Quando Detour – Deviazione per l’inferno uscì nelle sale americane, i parametri di riferimento del noir erano già stati stabiliti. I principali codici narrativi o estetici che, nel decennio a venire, alimenteranno una quantità inestimabile di produzioni, mettono al centro della vicenda personaggi dalla moralità variabile, alle prese, più o meno loro malgrado, con una spirale criminale spesso fatale, in un’atmosfera vaporosa (in parte ereditata da tradizioni formali tedesche o dell’Europa dell’Est) che assumeva la soggettività di punti di vista fino a navigare ai confini dell’onirico o della fantasmagoria. Questa esplosione dei soggetti noir attirò l’attenzione anche degli studi più piccoli che avevano l’occasione di realizzare B-movie a basso budget che tuttavia garantivano una presa su un ampio pubblico. Per circa dieci anni furono prodotti numerosi film che non avevano certo lo scopo di segnare la storia della settima arte ma che, a volte, attraverso la semplicità dei loro espedienti, riuscivano a raggiungere una forma di pura quintessenza: Detour è probabilmente diventato, nel tempo, l’esempio radicale e capitale di queste serie B al limite del (relativo) prodigio e, se non sembra ragionevole collocarlo allo stesso grado di successo dei capolavori più emblematici del genere, rimane un esempio affascinante del modo in cui, dai vincoli di bilancio, può emanare una brillantezza singolare.

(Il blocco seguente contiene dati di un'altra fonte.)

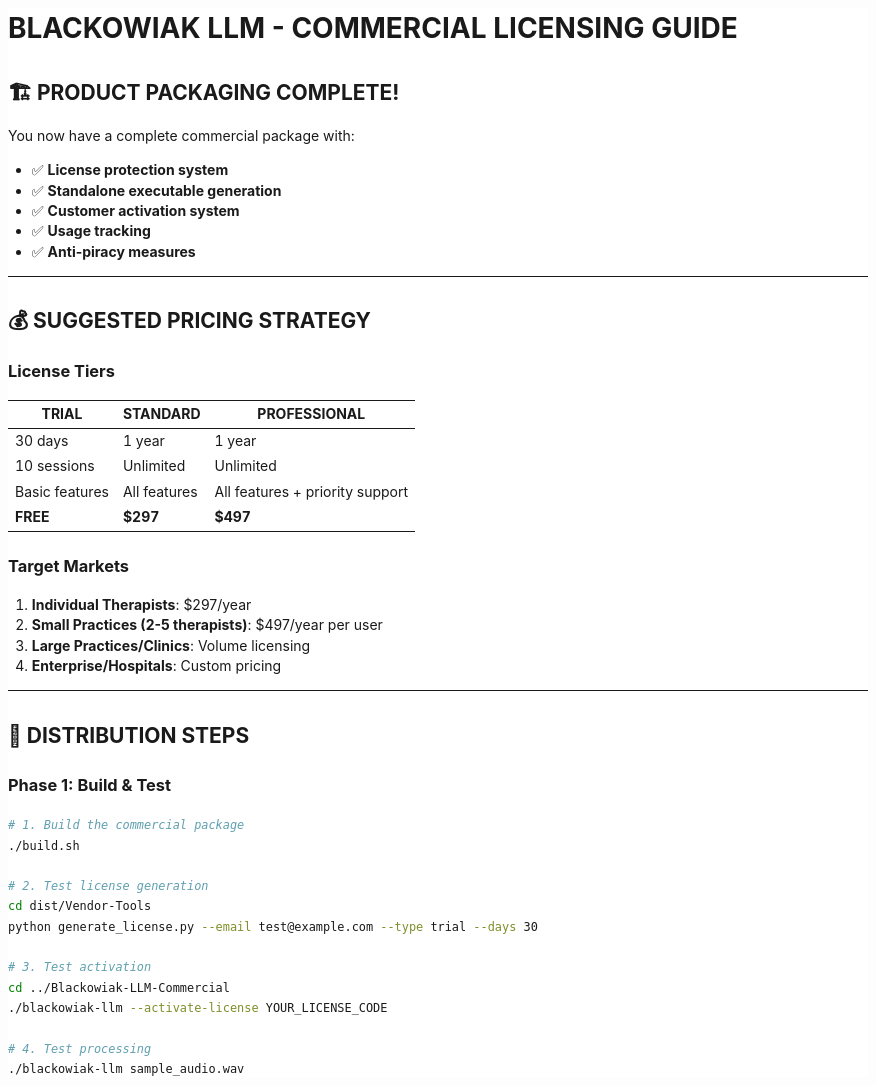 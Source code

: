 # BLACKOWIAK LLM - COMMERCIAL LICENSING GUIDE

## 🏗️ **PRODUCT PACKAGING COMPLETE!**

You now have a complete commercial package with:
- ✅ **License protection system**
- ✅ **Standalone executable generation**
- ✅ **Customer activation system**
- ✅ **Usage tracking**
- ✅ **Anti-piracy measures**

---

## 💰 **SUGGESTED PRICING STRATEGY**

### **License Tiers**

| **TRIAL** | **STANDARD** | **PROFESSIONAL** |
|-----------|--------------|------------------|
| 30 days | 1 year | 1 year |
| 10 sessions | Unlimited | Unlimited |
| Basic features | All features | All features + priority support |
| **FREE** | **$297** | **$497** |

### **Target Markets**

1. **Individual Therapists**: $297/year
2. **Small Practices (2-5 therapists)**: $497/year per user
3. **Large Practices/Clinics**: Volume licensing
4. **Enterprise/Hospitals**: Custom pricing

---

## 🚀 **DISTRIBUTION STEPS**

### **Phase 1: Build & Test**
```bash
# 1. Build the commercial package
./build.sh

# 2. Test license generation
cd dist/Vendor-Tools
python generate_license.py --email test@example.com --type trial --days 30

# 3. Test activation
cd ../Blackowiak-LLM-Commercial
./blackowiak-llm --activate-license YOUR_LICENSE_CODE

# 4. Test processing
./blackowiak-llm sample_audio.wav
```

Perfino la realizzazione del film sembra partecipare di una certa aura mitica. Il romanzo di Martin Goldsmith, scritto nel 1939 sotto la chiarissima influenza di James M. Cain, era stato acquistato nel 1944 da Leon Fromkess, che dirigeva la Producers Releasing Corporation (PRC), una piccola azienda squattrinata abituata a produzioni di basso costo. Appena firmato il contratto, Goldsmith venne a sapere che l’attore John Garfield aveva letto e apprezzato il libro e immaginò che la Warner avrebbe cercato di recuperane i diritti. Si dice che non fu senza un certo piacere che Fromkess liquidò Warner per affidare il progetto, come ulteriore affronto a questi onnipotenti studi, a Edgar G. Ulmer. Questo regista di origini mittleuropea (Ulmer era nato a Olomuc, nell’attuale Repubblica Ceca) era stato persona non grata presso le major dopo aver rubato sua moglie al cugino di Carl Laemmle, il capo della Universal.

Edgar G. Ulmer

Ulmer si era costruito una solida reputazione come regista capace di realizzare film esemplari in tempi record e con budget irrisori. Con appena sei giorni di riprese (pianificati) e un budget totale (inclusi i diritti) di appena 115.000 dollari, la sfida era particolarmente ardua ma Ulmer l’ha gestita brillantemente. Innanzitutto rimuovendo alcuni punti della trama dal romanzo di Goldsmith senza impoverirla, poi girando le scene ambientate nel mezzo del deserto dell’Arizona vicino agli studi californiani della PRC e alla fine, invece di andare a girare a New York, utilizzando la macchina del fumo per le sequenze notturne che avrebbero dovuto svolgersi lì, riducendo la città a un isolato buio e opaco. Questi trucchi cinematografici, associati a una costante inventiva formale, permettono al film di mantenere la sua linea con un rigore che incute rispetto. 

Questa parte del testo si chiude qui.